Now, I want to get back to something the gentleman from Arkansas talked about earlier, and that is about making America competitive in the global marketplace. We live in a global economy. Nothing is going to change that, but what America has to do and what we have to do here in the House is to make America the most competitive country on the face of the Earth. We need to make America the best place and the safest place to do business, and that's what we were charged to do when we came in in this 112th Congress, and that's what we've been doing from day one.
Because when we came in here, we said we were going to do two things. We were going to get the American people back to work by creating jobs and pro-growth economic policies, and we were going to rein in our out-of-control Federal spending. And we've been doing that.
Since day one, week by week, we have been addressing our problem with out-of-control government spending. Sometimes it was millions of dollars here, other times it's billions, and still other times it's been trillion dollars of savings to be able to make our country prosperous again. That right there is the charge of my generation and our generation to return America's prosperity. That's what we're doing here in the House.
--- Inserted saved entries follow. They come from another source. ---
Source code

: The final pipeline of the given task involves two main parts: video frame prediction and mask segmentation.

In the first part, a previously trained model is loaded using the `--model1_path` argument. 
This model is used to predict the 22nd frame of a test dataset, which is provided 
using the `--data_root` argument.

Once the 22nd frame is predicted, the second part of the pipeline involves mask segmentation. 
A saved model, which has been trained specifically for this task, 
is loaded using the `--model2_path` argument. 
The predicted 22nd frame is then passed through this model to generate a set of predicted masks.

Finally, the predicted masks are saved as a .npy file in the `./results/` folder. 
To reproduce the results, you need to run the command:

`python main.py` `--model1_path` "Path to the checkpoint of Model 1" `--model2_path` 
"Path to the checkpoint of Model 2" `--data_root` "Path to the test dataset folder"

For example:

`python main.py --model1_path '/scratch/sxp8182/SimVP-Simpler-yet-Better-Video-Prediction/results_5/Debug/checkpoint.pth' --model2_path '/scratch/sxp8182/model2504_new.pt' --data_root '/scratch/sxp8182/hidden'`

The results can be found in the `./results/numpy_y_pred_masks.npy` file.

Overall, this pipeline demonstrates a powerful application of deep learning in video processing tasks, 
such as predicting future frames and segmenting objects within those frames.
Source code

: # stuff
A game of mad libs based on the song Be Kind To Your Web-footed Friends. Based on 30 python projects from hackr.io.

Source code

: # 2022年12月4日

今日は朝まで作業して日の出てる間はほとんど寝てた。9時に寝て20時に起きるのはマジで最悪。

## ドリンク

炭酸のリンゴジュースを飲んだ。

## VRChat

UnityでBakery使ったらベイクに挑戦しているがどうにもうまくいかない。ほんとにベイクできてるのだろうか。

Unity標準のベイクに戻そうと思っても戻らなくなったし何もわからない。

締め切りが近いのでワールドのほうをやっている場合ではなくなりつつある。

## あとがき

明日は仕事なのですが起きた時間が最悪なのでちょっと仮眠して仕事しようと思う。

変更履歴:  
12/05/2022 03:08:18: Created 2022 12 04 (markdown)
That's what the Republican House majority has been doing since day one of the 112th Congress.
One of the things that we did just a few weeks ago was we passed a 2012 budget plan that sets our fiscal course on the right path. It sets us up so that we will have that prosperity, so that the crushing burden of government spending is not passed on to future generations. Immediately, practically before the vote was even cast, we heard from our friends on the other side of the aisle that we were starting to end Medicare as we know it. Funny thing how short their memory is, because Medicare as we know it was actually ended by the previous Congress when they passed ObamaCare.
And Medicare as we know it was ended in two different ways. First, they took over $500 billion out of Medicare to fund their government takeover of health care, and the second thing and the most dangerous thing that they did was they established the Independent Payment Advisory Board. What this is, a lot of people don't really know what it is, but it's a bureaucratic 15-person panel that will actually determine how we are going to provide health care to our seniors. Now, these are not elected officials, these are appointed by the President, and they will be making decisions on how to reduce our Medicare costs by actually preventing certain treatments to our patients, to our seniors. This will get in the middle of the doctor-patient relationship, which is one of the most important relationships that there is. We need to have the trust between our doctors and patients and not taking dictates from a 15-person panel of bureaucrats here in Washington, D.C.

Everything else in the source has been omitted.